The expansion comes as the initial introduction of the remote monitoring service showed a significant reduction in hospital bed days, A&E attendances, GP visits, and out-of-hours appointments over a six-month period.

Clinicians assess newly referred heart failure patients for suitability and give them the choice of joining the service. The trust provides patients with easy-to-use equipment including blood pressure monitors, weighing scales, and pulse oximeters plus basic training and ongoing support. It is anticipated the service will reduce the need for unnecessary travel across the rural county.

Patients can monitor their vital signs at home through the service and relay readings via a choice of communication channels to clinicians, who monitor trends and intervene if readings provide any cause for concern.

Norfolk Community Health and Care NHS Trust is expanding the service with Inhealthcare to help increase life expectancy and improve quality of life for patients diagnosed with heart failure. The trust is rolling it out across rural Norfolk to provide extra support to newly referred people with the long-term condition.

Rhona Macpherson, the lead heart failure nurse at Norfolk Community Health and Care NHS Trust, said: “We are expanding the service because it has been successful and we have found it to be very useful in making sure every patient has a care plan that is right for them.

“It gives extra support to patients at home and gives us the ability to monitor them very closely while promoting self-care. Our NHS colleagues across Norfolk are keen to get involved.”

The trust launched the service in Norwich and plans to expand it to south, west and north Norfolk with funding from the Norfolk and Waveney Integrated Care System (ICS).

The trust will carry out an evaluation of the expanded service, looking at quality of life, health improvement scores and hospital admissions among heart failure patients.
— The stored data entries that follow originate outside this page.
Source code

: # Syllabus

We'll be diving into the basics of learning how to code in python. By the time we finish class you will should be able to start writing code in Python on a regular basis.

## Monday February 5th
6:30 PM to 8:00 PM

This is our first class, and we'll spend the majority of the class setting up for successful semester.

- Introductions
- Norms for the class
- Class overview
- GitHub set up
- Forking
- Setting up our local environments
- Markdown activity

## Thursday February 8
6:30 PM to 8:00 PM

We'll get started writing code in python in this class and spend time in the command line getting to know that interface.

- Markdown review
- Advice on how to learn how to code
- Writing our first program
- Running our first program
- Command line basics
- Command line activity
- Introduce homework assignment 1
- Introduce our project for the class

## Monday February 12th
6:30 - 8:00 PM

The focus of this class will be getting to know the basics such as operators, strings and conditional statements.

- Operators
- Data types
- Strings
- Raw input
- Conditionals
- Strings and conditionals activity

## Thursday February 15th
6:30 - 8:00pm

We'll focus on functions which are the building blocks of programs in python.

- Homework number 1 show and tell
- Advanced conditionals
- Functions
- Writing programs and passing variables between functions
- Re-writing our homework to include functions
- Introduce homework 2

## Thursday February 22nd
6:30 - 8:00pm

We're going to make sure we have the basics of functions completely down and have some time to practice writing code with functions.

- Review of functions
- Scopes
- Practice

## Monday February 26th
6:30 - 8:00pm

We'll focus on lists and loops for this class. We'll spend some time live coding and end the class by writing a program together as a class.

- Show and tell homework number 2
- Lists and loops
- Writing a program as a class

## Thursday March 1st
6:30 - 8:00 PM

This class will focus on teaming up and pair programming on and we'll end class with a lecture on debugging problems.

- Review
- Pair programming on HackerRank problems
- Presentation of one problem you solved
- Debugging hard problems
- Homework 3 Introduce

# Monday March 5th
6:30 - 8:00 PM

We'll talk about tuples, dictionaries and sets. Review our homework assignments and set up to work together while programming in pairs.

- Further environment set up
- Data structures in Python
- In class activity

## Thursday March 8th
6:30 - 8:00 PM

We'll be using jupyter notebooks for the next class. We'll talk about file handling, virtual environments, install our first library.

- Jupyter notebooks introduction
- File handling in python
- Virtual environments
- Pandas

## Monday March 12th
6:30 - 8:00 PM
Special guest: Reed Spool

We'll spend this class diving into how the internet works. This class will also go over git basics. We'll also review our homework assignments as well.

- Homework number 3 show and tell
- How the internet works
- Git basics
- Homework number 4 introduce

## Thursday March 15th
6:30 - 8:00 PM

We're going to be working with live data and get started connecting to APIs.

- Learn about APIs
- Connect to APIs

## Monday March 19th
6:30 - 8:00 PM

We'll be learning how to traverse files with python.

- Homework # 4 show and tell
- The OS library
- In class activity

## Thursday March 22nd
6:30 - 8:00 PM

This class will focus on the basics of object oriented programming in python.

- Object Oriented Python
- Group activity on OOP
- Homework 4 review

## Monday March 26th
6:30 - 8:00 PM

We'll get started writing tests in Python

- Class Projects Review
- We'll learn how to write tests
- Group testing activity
An 89-year-old patient, who used the service during the pandemic, enthused: “The system has provided reassurance. You know that information which could be significant in the way your health is going – whether it is stable or deteriorating – is being monitored and early action, for example, changed medication can be taken.

“You don’t have the problem of wondering who to phone, what to say, and then getting through to the right person. It gave me confidence that my state of health was being looked at all the time.”

Heart failure affects 900,000 people in the UK, and the number is likely to rise due to an ageing population, more effective treatments, and improved survival rates after a heart attack, according to the National Institute for Cardiovascular Outcomes Research. Despite high mortality rates, early diagnosis, optimal treatment and responsive management can increase life expectancy and improve quality of life for patients.

Bryn Sage, Chief Executive at Inhealthcare, concluded: “We are delighted to be helping Norfolk Community Health and Care NHS Trust to provide remote monitoring services to more patients with heart failure. The service will cover a large geographic area and will reassure people at home they are being looked after at all times.”

The NHS is continuing to use remote and digital monitoring technologies, so that clinicians can easily monitor patients.

One such hospital is Beccles Hospital in Suffolk. Staff at the hospital are using a pioneering digital monitoring system with observations recorded using tablet devices, which helps to alert them when patients are deteriorating and links directly to patients’ GPs.

Centrally, NHS England has given hundreds of patients with Parkinson’s disease smartwatches to allow doctors to remotely assess their condition.

The cutting-edge wearable that contains sensors, known as a Parkinson’s Kinetigraph (PKG), is worn continuously for six days to monitor patients’ movements at home. It buzzes to remind patients to take medication, which they can confirm with a swipe.

The information the smartwatch collects is relayed to doctors who can look for signs that their medicines need changing, improving quality of life, or that make other interventions such as physiotherapy that can stop the condition from worsening.